Le CERN sur la piste de l’antigravité avec l’expérience GBAR

L’antimatière se comporte-t-elle comme la matière dans un champ de gravité ? Nous n’en sommes pas encore certains. Des expériences menées au CERN, comme celle appelée « GBAR », doivent le vérifier. Si tel n’est pas le cas et qu’il existe une « antigravité », il faudrait alors profondément modifier la physique que nous connaissons.

Les 52e rencontres de Moriond, qui rassemblent les physiciens des hautes énergies pour faire le point sur les dernières découvertes en physique fondamentale, viennent de s’achever à La Thuile, en Italie. Le bilan est clair pour la communauté : toujours aucun signe de la prochaine découverte d’une nouvelle physique (en particulier de la supersymétrie) en provenance des expériences qui la chassent, notamment au LHC.

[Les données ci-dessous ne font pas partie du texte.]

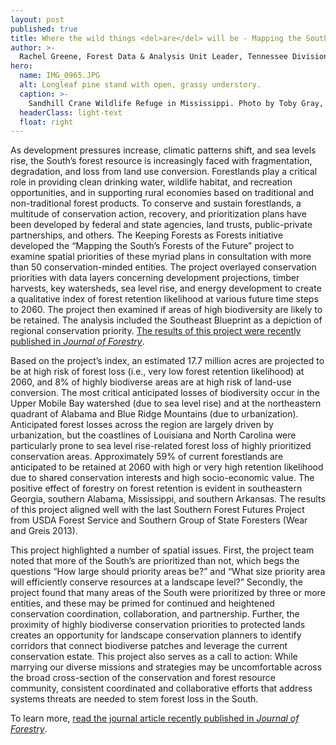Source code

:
 ```yaml
---
layout: post
published: true
title: Where the wild things <del>are</del> will be - Mapping the South’s future forest landscapes & the wildlife that depend on them
author: >-
  Rachel Greene, Forest Data & Analysis Unit Leader, Tennessee Division of Forestry
hero:
  name: IMG_0965.JPG
  alt: Longleaf pine stand with open, grassy understory.
  caption: >-
    Sandhill Crane Wildlife Refuge in Mississippi. Photo by Toby Gray, Mississippi State University.
  headerClass: light-text
  float: right
---
```

As development pressures increase, climatic patterns shift, and sea levels rise, the South’s forest resource is increasingly faced with fragmentation, degradation, and loss from land use conversion. Forestlands play a critical role in providing clean drinking water, wildlife habitat, and recreation opportunities, and in supporting rural economies based on traditional and non-traditional forest products. To conserve and sustain forestlands, a multitude of conservation action, recovery, and prioritization plans have been developed by federal and state agencies, land trusts, public-private partnerships, and others. The Keeping Forests as Forests initiative developed the “Mapping the South’s Forests of the Future” project to examine spatial priorities of these myriad plans in consultation with more than 50 conservation-minded entities.<!--more--> The project overlayed conservation priorities with data layers concerning development projections, timber harvests, key watersheds, sea level rise, and energy development to create a qualitative index of forest retention likelihood at various future time steps to 2060. The project then examined if areas of high biodiversity are likely to be retained. The analysis included the Southeast Blueprint as a depiction of regional conservation priority. [The results of this project were recently published in _Journal of Forestry_](https://academic.oup.com/jof/article-abstract/118/1/28/5651349?redirectedFrom=fulltext).

Based on the project’s index, an estimated 17.7 million acres are projected to be at high risk of forest loss (i.e., very low forest retention likelihood) at 2060, and 8% of highly biodiverse areas are at high risk of land-use conversion. The most critical anticipated losses of biodiversity occur in the Upper Mobile Bay watershed (due to sea level rise) and at the northeastern quadrant of Alabama and Blue Ridge Mountains (due to urbanization). Anticipated forest losses across the region are largely driven by urbanization, but the coastlines of Louisiana and North Carolina were particularly prone to sea level rise-related forest loss of highly prioritized conservation areas. Approximately 59% of current forestlands are anticipated to be retained at 2060 with high or very high retention likelihood due to shared conservation interests and high socio-economic value. The positive effect of forestry on forest retention is evident in southeastern Georgia, southern Alabama, Mississippi, and southern Arkansas. The results of this project aligned well with the last Southern Forest Futures Project from USDA Forest Service and Southern Group of State Foresters (Wear and Greis 2013).

This project highlighted a number of spatial issues. First, the project team noted that more of the South’s are prioritized than not, which begs the questions “How large should priority areas be?” and “What size priority area will efficiently conserve resources at a landscape level?” Secondly, the project found that many areas of the South were prioritized by three or more entities, and these may be primed for continued and heightened conservation coordination, collaboration, and partnership. Further, the proximity of highly biodiverse conservation priorities to protected lands creates an opportunity for landscape conservation planners to identify corridors that connect biodiverse patches and leverage the current conservation estate. This project also serves as a call to action: While marrying our diverse missions and strategies may be uncomfortable across the broad cross-section of the conservation and forest resource community, consistent coordinated and collaborative efforts that address systems threats are needed to stem forest loss in the South.

To learn more, [read the journal article recently published in _Journal of Forestry_](https://academic.oup.com/jof/article-abstract/118/1/28/5651349?redirectedFrom=fulltext).
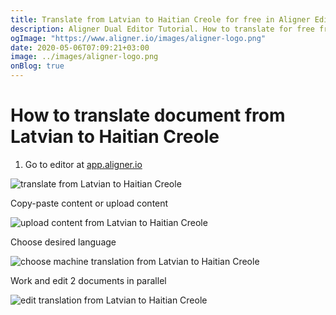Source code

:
 ```yaml
---
title: Translate from Latvian to Haitian Creole for free in Aligner Editor
description: Aligner Dual Editor Tutorial. How to translate for free from Latvian to Haitian Creole. Aligner is multilingual document management platform. 
ogImage: "https://www.aligner.io/images/aligner-logo.png"
date: 2020-05-06T07:09:21+03:00
image: ../images/aligner-logo.png
onBlog: true
---
```


# How to translate document from Latvian to Haitian Creole

1. Go to editor at [app.aligner.io](https://app.aligner.io "Aligner App web page")

![translate from Latvian to Haitian Creole](../aligner-blank-editor.png "translate from Latvian to Haitian Creole")

Copy-paste content or upload content

![upload content from Latvian to Haitian Creole](../aligner-uploaded-document.png "upload content from Latvian to Haitian Creole")

Choose desired language

![choose machine translation from Latvian to Haitian Creole](../aligner-language-dropdown.png "choose machine translation from Latvian to Haitian Creole")

Work and edit 2 documents in parallel

![edit translation from Latvian to Haitian Creole](../aligner-double-sitded-editor.png "edit translation from Latvian to Haitian Creole")

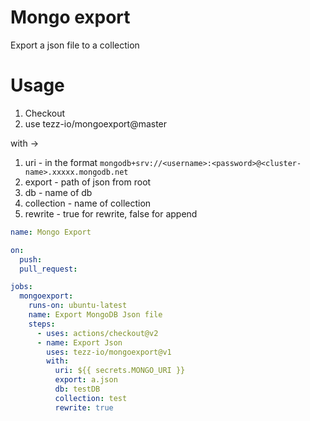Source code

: # Mongo export
Export a json file to a collection

# Usage

1. Checkout
2. use tezz-io/mongoexport@master

with ->
1. uri - in the format `mongodb+srv://<username>:<password>@<cluster-name>.xxxxx.mongodb.net`
2. export - path of json from root
3. db - name of db
4. collection - name of collection
5. rewrite - true for rewrite, false for append

```yml
name: Mongo Export

on: 
  push:
  pull_request:

jobs:
  mongoexport:
    runs-on: ubuntu-latest
    name: Export MongoDB Json file
    steps:
      - uses: actions/checkout@v2
      - name: Export Json
        uses: tezz-io/mongoexport@v1
        with:
          uri: ${{ secrets.MONGO_URI }}
          export: a.json
          db: testDB
          collection: test
          rewrite: true
```
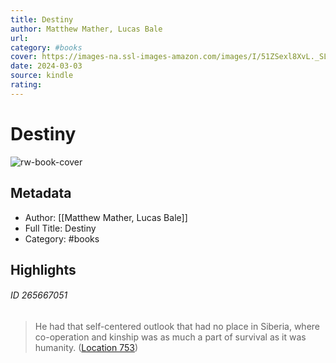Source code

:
 ```yaml
---
title: Destiny
author: Matthew Mather, Lucas Bale
url: 
category: #books
cover: https://images-na.ssl-images-amazon.com/images/I/51ZSexl8XvL._SL200_.jpg
date: 2024-03-03
source: kindle
rating:
---
```

# Destiny

![rw-book-cover](https://images-na.ssl-images-amazon.com/images/I/51ZSexl8XvL._SL200_.jpg)

## Metadata
- Author: [[Matthew Mather, Lucas Bale]]
- Full Title: Destiny
- Category: #books

## Highlights
###### ID 265667051
> He had that self-centered outlook that had no place in Siberia, where co-operation and kinship was as much a part of survival as it was humanity. ([Location 753](https://readwise.io/to_kindle?action=open&asin=B01N2UU6TH&location=753))
    
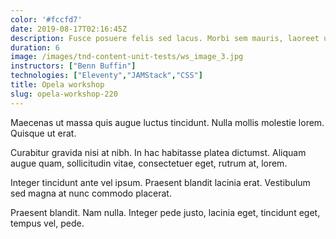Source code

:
 ```yaml
---
color: '#fccfd7'
date: 2019-08-17T02:16:45Z
description: Fusce posuere felis sed lacus. Morbi sem mauris, laoreet ut, rhoncus aliquet, pulvinar sed, nisl.
duration: 6
image: /images/tnd-content-unit-tests/ws_image_3.jpg
instructors: ["Benn Buffin"]
technologies: ["Eleventy","JAMStack","CSS"]
title: Opela workshop
slug: opela-workshop-220
---
```

Maecenas ut massa quis augue luctus tincidunt. Nulla mollis molestie lorem. Quisque ut erat.

Curabitur gravida nisi at nibh. In hac habitasse platea dictumst. Aliquam augue quam, sollicitudin vitae, consectetuer eget, rutrum at, lorem.

Integer tincidunt ante vel ipsum. Praesent blandit lacinia erat. Vestibulum sed magna at nunc commodo placerat.

Praesent blandit. Nam nulla. Integer pede justo, lacinia eget, tincidunt eget, tempus vel, pede.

Cela ne veut pas dire que nous n’avons rien appris sur ce que pourrait être cette nouvelle physique ; nous avons tout de même défriché une partie du territoire où elle pourrait se trouver avec des caractéristiques données.

D’ailleurs, la quête continue et les chercheurs tentent toujours de résoudre l’énigme de l’antimatière en cosmologie (en parallèle, ils essayent aussi d’en savoir plus sur la nature de l’énergie noire et de la matière noire). Se pourrait-il, par exemple, que, lors du Big Bang, les quantités de matière et d’antimatière (qui auraient dû être produites en quantités égales, selon le modèle standard) se soient séparées en deux régions distinctes du fait de forces répulsives, c’est-à-dire, finalement, sous l’action d’une antigravité ?

Elelna  CERN

Le CERN est sur la piste de l’antigravité avec l’expérience GBAR. Ici, l’anneau de décélération Elena, de 30 mètres de circonférence, qui réduit l’énergie des antiprotons pour améliorer l’efficacité des expériences sur l’antimatière. Source : CERN)

Les physiciens du CERN sont sur la piste de cette antigravité grâce à plusieurs expériences comme Aegis, Alpha et maintenant GBAR (Gravitational Behaviour of Antihydrogen at Rest). En ce qui concerne cette dernière, qui est en cours d’installation, il s’agit de vérifier que des atomes d’antihydrogène tombent bien, ou pas, dans le champ de gravité de la Terre, comme le feraient des atomes d’hydrogène. Plus précisément, les chercheurs veulent savoir si ces antiatomes respectent le principe d’équivalence faible d’Einstein, c’est-à-dire si la trajectoire d’une particule test dans un champ gravitationnel est indépendante de sa composition et de sa structure interne.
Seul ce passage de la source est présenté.